小学生は思春期に入る前の時期なので、まだ学校生活を送ることに悩んでいる子供は少ないです。小学生で不登校になる子供の数は全体で0.7%と低いのが現実です。
小学校の高学年あたりから徐々に不登校者の数は増えていき、思春期を迎える中学生が最も多くなります。
この理由は、精神的に未熟な分友人関係も複雑になっていないこと、学校の成績が可視化されていないことが挙げられます。そのため基本的に小学生では悩みが少ないので、学校に通いたくないという子供の数は少ないです。
しかし少ないというだけであって、いないというわけではありません。
思春期が来る前とはいえ子供が日々ストレスに感じるようなことはありますし、ストレスの感じ方も人それぞれです。
子供が不登校になったとしても、特に不思議なことではないと理解しましょう。

小学生が不登校になる心理三つ

それでは、小学生が学校に行きたくない!と言ってくるような状況の時、子供自身はいったいどんなことを考えているのでしょうか。
その答えは以下の通りです。

  • 家以外の場所に行く不安感
  • 勉強に対するストレス
  • 人間関係の過酷さ

小学生と言っても、小学校一年生と小学校六年生ではまるで考え方が違います。
そのため学校に行きたくなくなる理由も異なります。
紹介している中で言えば、「家以外の場所に行く不安感」は小学校低学年の人によく見られる理由で、それ以外の二つは小学校高学年になってから感じてくる理由です。
自分の子供がどうして学校に行きたくないと言っているかは、直接聞くか学校の先生に確認して判断しましょう。

家以外の場所に行く不安感

「家以外の場所に行く不安感」は、特に小学校低学年の生徒が感じる心理です。
家の中で親と過ごすのが心地よい、知らない世界でわざわざ新しい友達を作ることがしんどいなど、新しい場所に自分から踏み入れたくない人は学校に行くのが不安に感じるでしょう。
小学校になるとそれまでよりも外にいる時間が伸びます。
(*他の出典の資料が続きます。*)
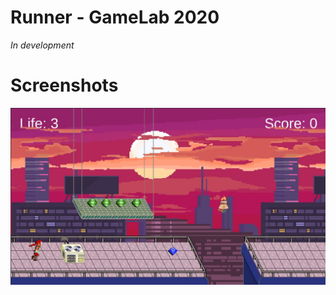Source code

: # Runner - GameLab 2020
*In development*

# Screenshots
![Game screenshot](https://github.com/GameArtDev/Runner-PanzerottiAlVento/blob/main/Media/game%20screenshot.jpg?raw=true)
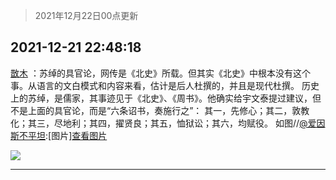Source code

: > 2021年12月22日00点更新
<link rel="stylesheet" href="https://cdn.jsdelivr.net/gh/taotie6/sampleJSON@main/css/photo_show.css">
<meta name="referrer" content="no-referrer" />


 ## 2021-12-21 22:48:18 

 [㪚木](https://www.coolapk.com/feed/32281241?shareKey=ZjI3YmE3ZTU2ZjAxNjFjMWY5ZmM~) ：苏绰的具官论，网传是《北史》所载。但其实《北史》中根本没有这个事。从语言的文白模式和内容来看，估计是后人杜撰的，并且是现代杜撰。
历史上的苏绰，是儒家，其事迹见于《北史》、《周书》。他确实给宇文泰提过建议，但不是上面的具官论，而是“六条诏书，奏施行之”：
其一，先修心；其二<!--break-->，敦教化；其三，尽地利；其四，擢贤良；其五，恤狱讼；其六，均赋役。
如图//<a class="feed-link-uname" href="/u/爱因斯不平坦">@爱因斯不平坦</a>:[图片]<a class="feed-forward-pic" href="http://image.coolapk.com/feed/2021/1221/22/834251_48d05dec_7153_3566_292@1164x1432.jpeg">查看图片</a> 

<div class="album">
<img class="img-item" src="http://image.coolapk.com/feed/2021/1221/22/1081091_6ce42ff5_8038_6452_531@4790x1730.jpeg" />
</div>

 ------- 

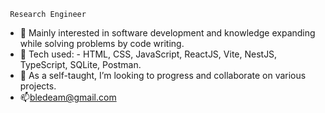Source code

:     Research Engineer
- 👀 Mainly interested in software development and knowledge expanding while solving problems by code writing.
- 🌱 Tech used: - HTML, CSS, JavaScript, ReactJS, Vite, NestJS, TypeScript, SQLite, Postman.
- 💞️ As a self-taught, I’m looking to progress and collaborate on various projects.
- 📫bledeam@gmail.com

<!---
mihaibld/mihaibld is a ✨ special ✨ repository because its `README.md` (this file) appears on your GitHub profile.
You can click the Preview link to take a look at your changes.
--->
親に守ってもらえない一人の時間が伸びることも不安感をあおる要因です。
ですが小学校低学年に多いと言っても、入学してから一年間経った後にこのようなことを感じているというのは、それまで学校になじめていなかった可能性、もしくは学校生活で何か新しいストレスに出会った可能性が高いです。
学校の先生に何か変わったことがなかったか聞いてみましょう。

勉強に対するストレス

「勉強に対するストレス」は、学年が上がっていくにつれて感じる人が増えていきます。
小学校低学年の頃はテストがあると言っても内容も簡単で、あまり周りとの差はつきません。テストという評価されること自体がストレスに感じている子供にはキツいかもしれませんが、小学校低学年で勉強が直接的な不登校の原因になることはほぼありません。
しかし、学年が進むにつれてテストの難易度も上がっていきます。成績もつけられて、周りとの差が浮き彫りになっていきます。
勉強ができないことで周りに対して劣等感を感じることや、親や先生から勉強をしろと圧力を受けることにストレスを感じる人は少なからずいることでしょう。
また勉強ができないために「人間関係の過酷さ」につながることも考えられます。

人間関係の過酷さ

「人間関係の過酷さ」も、学年が上がっていくうえで徐々に感じる人が増えていきます。
小学生は思春期に入る前なので、中学校や高校であるような陰湿ないじめや人間関係のつぶし合いはほとんどありません。
しかし、陰湿ではなくともクラスの中にスクールカーストは存在するものですし、他人に気を遣いながら生活している人もいます。それに馴染めなければ、学校での居場所がなくなってしまい、学校に行きたくないと感じるようになります。
人間関係は水物なので、ふとしたことがきっかけでぎりぎり保っていた均衡が崩れるということも多々あります。それに気を遣いながら人間関係を保つこともストレスになる要因でしょう。

「学校に行きなさい!」は親の事情

以上紹介したような学校に行きたくない理由があるとして、とりあえず学校に行かせるうちに回復するだろう……。そんな甘い考えの人はいませんか?
小学生からすると、学校に通うのは当然の常識です。学校に行きたくないと思っても学校に行かないという選択肢は取れませんし、無理して通うものだと思っています。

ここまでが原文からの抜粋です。